[Stored data]
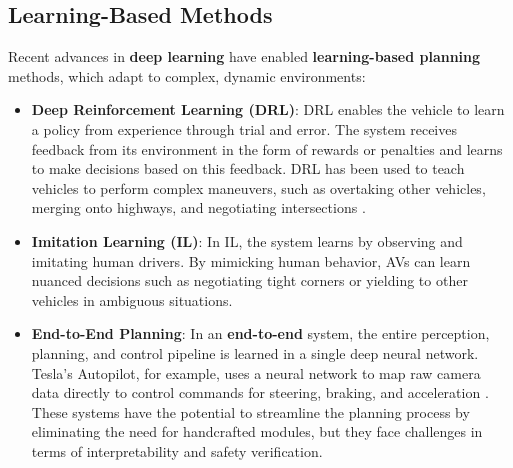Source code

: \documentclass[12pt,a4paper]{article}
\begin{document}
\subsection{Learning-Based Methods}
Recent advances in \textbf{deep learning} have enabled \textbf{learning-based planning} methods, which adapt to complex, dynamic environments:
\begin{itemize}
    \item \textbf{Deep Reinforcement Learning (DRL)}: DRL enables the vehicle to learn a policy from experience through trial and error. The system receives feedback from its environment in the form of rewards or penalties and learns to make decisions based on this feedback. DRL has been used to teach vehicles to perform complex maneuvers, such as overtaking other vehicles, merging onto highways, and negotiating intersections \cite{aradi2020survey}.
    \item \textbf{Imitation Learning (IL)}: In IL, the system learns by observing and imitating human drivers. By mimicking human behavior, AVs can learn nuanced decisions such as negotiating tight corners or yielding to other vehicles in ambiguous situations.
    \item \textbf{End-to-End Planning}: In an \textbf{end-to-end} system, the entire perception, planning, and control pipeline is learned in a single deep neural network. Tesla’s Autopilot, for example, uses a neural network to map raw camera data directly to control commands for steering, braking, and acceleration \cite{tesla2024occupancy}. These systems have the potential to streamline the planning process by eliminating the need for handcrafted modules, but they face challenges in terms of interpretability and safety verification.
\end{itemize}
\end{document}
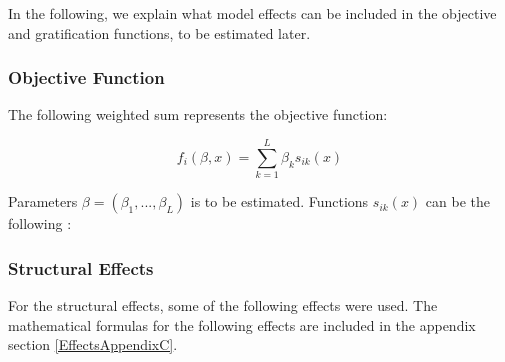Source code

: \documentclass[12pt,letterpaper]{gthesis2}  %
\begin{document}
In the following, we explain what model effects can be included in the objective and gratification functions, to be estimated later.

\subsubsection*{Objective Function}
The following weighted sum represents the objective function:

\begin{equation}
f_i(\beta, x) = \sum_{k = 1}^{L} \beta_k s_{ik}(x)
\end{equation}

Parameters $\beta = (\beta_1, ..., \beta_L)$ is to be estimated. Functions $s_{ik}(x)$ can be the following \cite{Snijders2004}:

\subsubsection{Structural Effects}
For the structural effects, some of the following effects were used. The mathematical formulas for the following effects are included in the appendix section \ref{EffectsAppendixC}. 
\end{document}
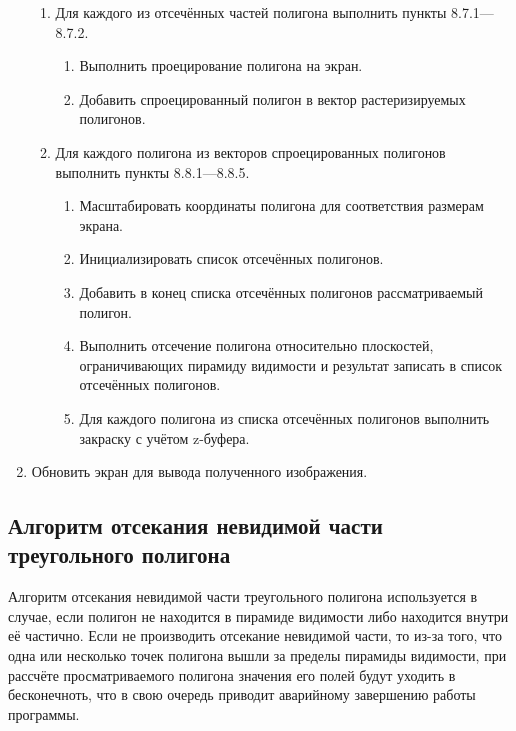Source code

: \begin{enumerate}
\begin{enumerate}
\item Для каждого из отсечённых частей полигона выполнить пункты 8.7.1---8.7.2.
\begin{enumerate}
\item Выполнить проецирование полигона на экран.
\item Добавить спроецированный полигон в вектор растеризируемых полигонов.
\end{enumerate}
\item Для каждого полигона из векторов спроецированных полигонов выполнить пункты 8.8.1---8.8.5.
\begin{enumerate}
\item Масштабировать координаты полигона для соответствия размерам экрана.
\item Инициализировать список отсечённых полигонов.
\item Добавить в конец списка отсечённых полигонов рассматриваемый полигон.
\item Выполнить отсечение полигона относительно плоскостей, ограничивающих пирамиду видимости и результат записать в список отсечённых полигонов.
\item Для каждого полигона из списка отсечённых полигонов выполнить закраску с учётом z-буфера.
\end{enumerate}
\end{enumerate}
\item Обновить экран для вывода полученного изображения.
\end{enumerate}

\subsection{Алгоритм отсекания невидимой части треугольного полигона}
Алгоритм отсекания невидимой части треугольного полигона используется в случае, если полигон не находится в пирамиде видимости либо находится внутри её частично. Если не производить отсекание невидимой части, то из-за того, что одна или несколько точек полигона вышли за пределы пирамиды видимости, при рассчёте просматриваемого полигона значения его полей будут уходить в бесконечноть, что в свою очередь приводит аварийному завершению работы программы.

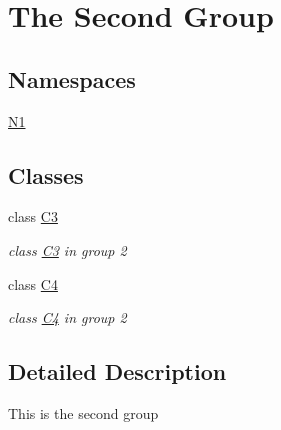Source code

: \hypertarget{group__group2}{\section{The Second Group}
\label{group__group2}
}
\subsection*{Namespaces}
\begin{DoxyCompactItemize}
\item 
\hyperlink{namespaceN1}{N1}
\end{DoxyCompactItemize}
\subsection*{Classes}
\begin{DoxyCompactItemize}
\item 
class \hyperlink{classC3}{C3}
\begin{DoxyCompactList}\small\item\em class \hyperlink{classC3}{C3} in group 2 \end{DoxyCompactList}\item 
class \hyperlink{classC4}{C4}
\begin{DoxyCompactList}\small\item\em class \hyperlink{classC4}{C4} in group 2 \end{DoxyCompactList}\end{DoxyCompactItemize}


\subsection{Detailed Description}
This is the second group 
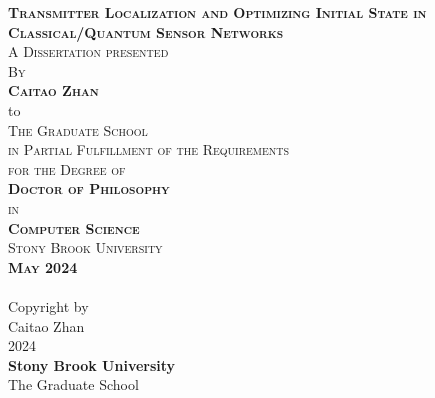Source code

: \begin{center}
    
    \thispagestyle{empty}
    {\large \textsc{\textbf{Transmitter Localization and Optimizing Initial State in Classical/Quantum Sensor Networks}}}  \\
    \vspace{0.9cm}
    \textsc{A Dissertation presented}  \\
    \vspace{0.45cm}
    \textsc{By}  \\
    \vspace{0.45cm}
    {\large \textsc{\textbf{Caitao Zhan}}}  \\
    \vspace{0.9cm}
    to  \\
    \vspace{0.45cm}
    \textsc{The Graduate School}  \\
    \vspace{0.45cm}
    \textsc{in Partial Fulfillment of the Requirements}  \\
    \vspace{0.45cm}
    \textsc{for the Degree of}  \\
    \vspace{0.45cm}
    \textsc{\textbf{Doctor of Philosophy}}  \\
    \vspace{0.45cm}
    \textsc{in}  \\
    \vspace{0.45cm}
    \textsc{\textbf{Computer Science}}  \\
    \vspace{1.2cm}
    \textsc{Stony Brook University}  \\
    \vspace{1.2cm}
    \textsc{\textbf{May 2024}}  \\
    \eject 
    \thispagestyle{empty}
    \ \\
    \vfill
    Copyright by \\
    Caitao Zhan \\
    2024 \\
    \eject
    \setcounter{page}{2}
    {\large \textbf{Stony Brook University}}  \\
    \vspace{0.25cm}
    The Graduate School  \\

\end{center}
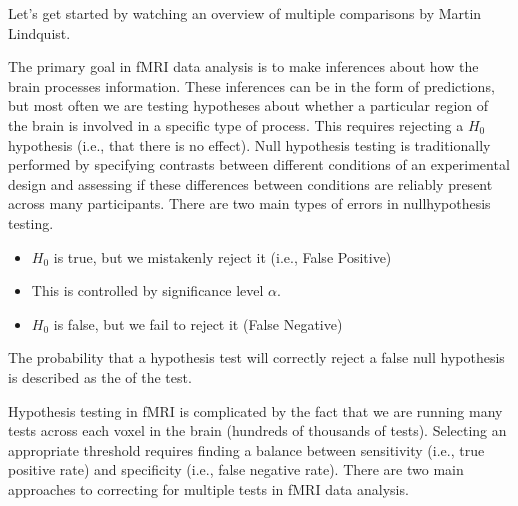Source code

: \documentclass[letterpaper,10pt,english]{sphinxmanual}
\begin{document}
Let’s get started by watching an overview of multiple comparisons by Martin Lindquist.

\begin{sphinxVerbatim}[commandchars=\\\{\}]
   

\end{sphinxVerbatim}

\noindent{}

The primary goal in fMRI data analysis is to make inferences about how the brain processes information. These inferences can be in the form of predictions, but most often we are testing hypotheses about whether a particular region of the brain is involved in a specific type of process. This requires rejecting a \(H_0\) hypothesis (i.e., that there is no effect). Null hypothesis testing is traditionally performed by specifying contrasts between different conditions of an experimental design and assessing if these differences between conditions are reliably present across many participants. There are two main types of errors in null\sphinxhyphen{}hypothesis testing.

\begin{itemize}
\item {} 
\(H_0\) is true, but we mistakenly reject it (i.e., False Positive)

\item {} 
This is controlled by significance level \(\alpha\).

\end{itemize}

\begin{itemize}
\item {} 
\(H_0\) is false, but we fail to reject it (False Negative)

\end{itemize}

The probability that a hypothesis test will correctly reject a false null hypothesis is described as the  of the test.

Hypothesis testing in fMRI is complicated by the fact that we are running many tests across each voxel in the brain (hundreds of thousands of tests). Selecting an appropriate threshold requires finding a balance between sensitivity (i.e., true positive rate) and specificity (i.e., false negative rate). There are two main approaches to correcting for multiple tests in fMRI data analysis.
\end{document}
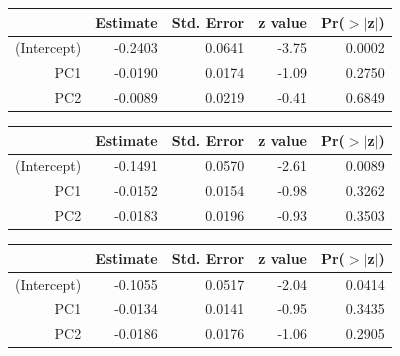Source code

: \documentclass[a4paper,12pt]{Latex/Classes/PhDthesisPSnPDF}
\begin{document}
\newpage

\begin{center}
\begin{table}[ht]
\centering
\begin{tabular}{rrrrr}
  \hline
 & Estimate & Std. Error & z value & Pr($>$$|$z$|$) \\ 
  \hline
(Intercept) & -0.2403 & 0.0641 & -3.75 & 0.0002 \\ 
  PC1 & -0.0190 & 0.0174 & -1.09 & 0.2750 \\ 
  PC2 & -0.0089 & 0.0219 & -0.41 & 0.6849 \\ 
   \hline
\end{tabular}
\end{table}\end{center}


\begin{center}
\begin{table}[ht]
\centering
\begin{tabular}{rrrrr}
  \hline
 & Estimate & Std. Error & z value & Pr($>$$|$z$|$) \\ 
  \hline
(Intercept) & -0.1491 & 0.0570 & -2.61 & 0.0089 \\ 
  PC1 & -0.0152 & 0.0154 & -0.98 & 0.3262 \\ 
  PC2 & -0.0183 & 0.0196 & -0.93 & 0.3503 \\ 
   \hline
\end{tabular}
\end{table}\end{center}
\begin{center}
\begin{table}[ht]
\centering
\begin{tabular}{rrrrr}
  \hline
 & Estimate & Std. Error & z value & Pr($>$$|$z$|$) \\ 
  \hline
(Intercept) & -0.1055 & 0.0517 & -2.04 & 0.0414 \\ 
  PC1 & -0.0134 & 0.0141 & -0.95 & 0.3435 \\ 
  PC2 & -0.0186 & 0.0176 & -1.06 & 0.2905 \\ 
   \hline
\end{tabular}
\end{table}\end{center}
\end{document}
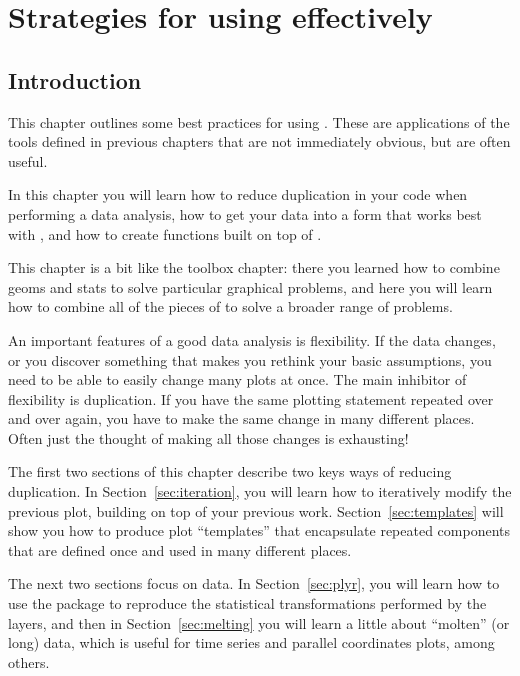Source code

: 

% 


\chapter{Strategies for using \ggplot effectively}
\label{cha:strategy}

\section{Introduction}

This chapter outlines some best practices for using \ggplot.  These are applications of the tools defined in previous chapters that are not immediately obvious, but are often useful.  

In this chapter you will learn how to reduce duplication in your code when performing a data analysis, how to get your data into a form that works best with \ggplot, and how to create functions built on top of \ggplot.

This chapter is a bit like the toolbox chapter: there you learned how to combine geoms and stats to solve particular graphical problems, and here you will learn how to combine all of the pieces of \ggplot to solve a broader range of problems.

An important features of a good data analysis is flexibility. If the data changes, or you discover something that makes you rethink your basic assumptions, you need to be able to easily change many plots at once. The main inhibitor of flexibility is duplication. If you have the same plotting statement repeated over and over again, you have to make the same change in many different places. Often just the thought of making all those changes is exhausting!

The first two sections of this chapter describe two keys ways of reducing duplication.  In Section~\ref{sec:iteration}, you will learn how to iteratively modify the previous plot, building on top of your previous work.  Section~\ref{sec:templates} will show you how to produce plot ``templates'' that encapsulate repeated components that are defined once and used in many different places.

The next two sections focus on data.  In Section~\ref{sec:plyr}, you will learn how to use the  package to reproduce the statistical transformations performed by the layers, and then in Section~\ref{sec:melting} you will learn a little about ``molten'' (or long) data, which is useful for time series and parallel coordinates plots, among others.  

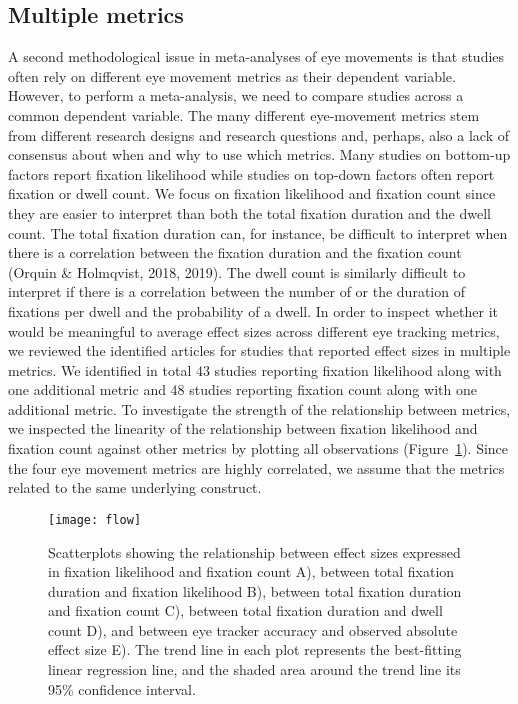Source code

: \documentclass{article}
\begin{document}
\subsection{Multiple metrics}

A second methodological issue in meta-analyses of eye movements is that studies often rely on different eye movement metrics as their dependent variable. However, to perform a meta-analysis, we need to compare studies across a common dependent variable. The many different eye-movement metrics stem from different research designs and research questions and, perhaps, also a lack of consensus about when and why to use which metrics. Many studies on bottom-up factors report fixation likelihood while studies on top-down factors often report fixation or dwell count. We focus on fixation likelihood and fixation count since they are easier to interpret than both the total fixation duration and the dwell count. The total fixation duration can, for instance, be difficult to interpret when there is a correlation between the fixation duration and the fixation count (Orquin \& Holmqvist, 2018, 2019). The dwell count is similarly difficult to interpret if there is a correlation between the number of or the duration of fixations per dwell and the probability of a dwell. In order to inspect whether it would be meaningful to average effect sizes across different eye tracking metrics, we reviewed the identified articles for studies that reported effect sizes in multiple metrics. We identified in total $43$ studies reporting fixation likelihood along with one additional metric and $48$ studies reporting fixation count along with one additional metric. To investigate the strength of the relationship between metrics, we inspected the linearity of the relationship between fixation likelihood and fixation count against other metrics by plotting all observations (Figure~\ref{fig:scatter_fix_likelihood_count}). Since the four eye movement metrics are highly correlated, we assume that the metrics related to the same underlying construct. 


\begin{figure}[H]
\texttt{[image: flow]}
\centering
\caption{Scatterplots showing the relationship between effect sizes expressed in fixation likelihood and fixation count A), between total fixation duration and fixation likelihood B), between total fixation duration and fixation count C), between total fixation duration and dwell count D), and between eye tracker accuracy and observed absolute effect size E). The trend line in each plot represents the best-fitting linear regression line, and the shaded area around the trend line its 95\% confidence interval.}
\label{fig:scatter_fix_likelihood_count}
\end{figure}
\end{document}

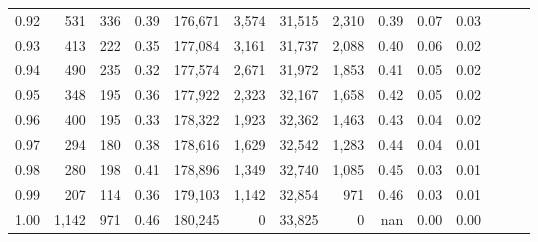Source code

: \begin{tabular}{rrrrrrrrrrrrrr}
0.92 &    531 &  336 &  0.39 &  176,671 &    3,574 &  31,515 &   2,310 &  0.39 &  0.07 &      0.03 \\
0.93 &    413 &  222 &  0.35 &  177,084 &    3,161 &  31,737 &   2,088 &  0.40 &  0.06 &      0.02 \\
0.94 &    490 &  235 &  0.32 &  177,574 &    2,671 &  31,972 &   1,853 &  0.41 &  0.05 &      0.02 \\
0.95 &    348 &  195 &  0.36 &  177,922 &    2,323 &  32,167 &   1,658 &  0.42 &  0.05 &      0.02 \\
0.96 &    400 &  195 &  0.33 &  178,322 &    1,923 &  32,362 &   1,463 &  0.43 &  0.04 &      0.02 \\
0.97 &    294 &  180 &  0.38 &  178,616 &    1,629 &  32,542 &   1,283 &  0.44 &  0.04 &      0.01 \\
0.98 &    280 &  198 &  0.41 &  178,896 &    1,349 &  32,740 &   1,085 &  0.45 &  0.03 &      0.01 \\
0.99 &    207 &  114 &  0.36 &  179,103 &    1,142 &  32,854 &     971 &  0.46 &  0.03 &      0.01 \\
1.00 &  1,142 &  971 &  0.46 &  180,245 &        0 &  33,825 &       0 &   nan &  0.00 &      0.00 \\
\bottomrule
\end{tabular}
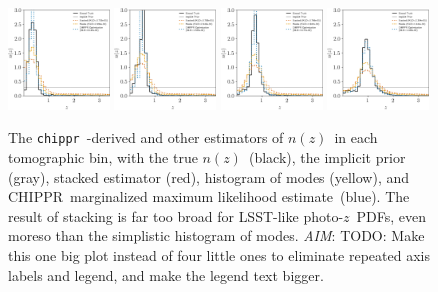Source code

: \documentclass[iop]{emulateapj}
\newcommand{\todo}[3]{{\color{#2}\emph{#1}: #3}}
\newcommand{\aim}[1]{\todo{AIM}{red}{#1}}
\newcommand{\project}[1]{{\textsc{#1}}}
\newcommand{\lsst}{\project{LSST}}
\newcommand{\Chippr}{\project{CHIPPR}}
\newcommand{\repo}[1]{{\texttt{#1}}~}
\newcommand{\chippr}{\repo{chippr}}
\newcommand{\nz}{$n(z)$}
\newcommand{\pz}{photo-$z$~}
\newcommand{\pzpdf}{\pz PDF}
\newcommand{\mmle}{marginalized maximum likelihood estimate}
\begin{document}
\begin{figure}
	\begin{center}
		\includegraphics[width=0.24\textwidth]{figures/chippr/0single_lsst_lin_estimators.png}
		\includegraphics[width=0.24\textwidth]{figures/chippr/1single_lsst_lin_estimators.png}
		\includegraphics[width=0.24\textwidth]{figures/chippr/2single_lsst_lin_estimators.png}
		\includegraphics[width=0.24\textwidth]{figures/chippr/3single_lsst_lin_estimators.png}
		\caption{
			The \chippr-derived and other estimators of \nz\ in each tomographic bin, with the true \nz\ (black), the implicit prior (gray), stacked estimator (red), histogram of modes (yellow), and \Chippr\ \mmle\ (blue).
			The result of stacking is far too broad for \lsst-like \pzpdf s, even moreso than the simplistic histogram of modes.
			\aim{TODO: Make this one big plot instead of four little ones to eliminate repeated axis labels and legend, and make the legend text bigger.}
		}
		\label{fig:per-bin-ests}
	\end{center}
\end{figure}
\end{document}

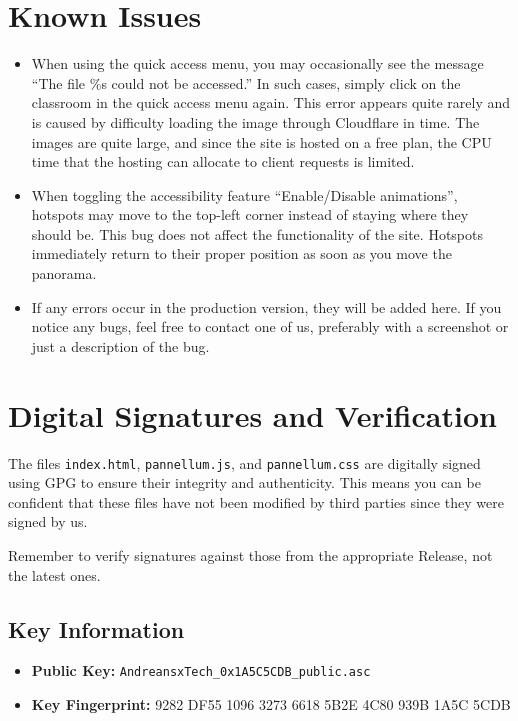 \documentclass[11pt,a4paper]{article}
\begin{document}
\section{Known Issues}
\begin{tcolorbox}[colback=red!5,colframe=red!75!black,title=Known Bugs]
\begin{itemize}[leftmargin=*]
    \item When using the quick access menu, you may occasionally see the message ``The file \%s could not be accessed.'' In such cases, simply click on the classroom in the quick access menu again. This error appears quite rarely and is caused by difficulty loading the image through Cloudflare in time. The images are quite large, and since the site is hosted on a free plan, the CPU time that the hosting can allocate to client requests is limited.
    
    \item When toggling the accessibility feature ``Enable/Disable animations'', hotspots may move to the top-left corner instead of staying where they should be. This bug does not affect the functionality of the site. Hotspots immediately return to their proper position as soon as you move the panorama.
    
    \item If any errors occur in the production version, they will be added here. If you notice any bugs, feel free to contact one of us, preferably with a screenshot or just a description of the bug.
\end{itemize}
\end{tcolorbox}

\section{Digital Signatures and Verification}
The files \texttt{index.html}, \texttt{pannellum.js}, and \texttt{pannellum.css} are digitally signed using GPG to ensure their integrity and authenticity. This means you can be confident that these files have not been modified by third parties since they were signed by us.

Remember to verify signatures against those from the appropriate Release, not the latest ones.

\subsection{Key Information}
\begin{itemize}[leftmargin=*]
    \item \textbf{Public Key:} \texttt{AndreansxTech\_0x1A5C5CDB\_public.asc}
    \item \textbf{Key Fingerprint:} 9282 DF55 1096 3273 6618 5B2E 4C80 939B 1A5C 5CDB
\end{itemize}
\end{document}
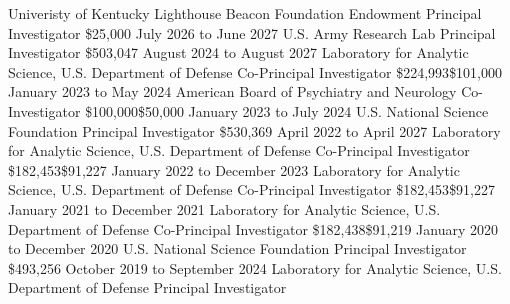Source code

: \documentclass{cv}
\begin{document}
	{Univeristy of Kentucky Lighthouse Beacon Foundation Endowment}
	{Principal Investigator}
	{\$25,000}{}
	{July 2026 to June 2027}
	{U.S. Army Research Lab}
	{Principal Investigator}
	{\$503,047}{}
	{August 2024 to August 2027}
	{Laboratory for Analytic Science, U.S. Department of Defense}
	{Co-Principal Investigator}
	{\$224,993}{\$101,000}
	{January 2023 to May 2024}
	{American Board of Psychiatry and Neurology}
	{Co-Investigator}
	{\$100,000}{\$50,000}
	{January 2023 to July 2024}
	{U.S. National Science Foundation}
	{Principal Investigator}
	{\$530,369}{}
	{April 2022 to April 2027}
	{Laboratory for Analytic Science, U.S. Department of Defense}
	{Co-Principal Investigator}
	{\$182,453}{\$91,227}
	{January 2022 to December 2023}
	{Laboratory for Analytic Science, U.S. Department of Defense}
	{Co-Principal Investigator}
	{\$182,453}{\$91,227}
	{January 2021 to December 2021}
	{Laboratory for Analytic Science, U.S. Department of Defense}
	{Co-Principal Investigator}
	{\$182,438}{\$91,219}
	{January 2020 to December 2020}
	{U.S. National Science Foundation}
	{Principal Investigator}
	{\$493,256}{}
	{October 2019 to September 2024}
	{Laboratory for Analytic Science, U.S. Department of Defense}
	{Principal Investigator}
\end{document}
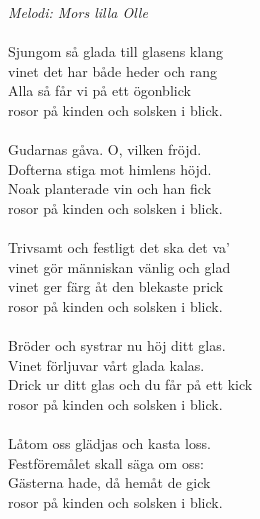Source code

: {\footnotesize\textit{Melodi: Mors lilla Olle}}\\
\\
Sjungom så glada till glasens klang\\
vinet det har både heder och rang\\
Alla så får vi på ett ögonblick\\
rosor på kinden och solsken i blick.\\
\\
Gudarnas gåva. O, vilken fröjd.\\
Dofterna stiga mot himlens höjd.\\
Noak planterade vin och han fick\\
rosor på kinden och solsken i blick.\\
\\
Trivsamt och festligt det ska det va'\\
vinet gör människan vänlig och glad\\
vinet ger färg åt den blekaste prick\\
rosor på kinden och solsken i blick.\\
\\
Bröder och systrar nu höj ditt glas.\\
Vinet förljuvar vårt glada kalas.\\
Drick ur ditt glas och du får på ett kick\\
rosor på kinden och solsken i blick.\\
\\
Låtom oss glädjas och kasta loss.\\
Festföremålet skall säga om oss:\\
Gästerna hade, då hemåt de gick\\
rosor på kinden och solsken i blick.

TASK DETAILS: Extract every line above that contains the word "список".

RESULT OF THIS EXERCISE:
\item Инициализировать список отсечённых полигонов.
\item Выполнить отсечение полигона относительно плоскостей, ограничивающих пирамиду видимости и результат записать в список отсечённых полигонов.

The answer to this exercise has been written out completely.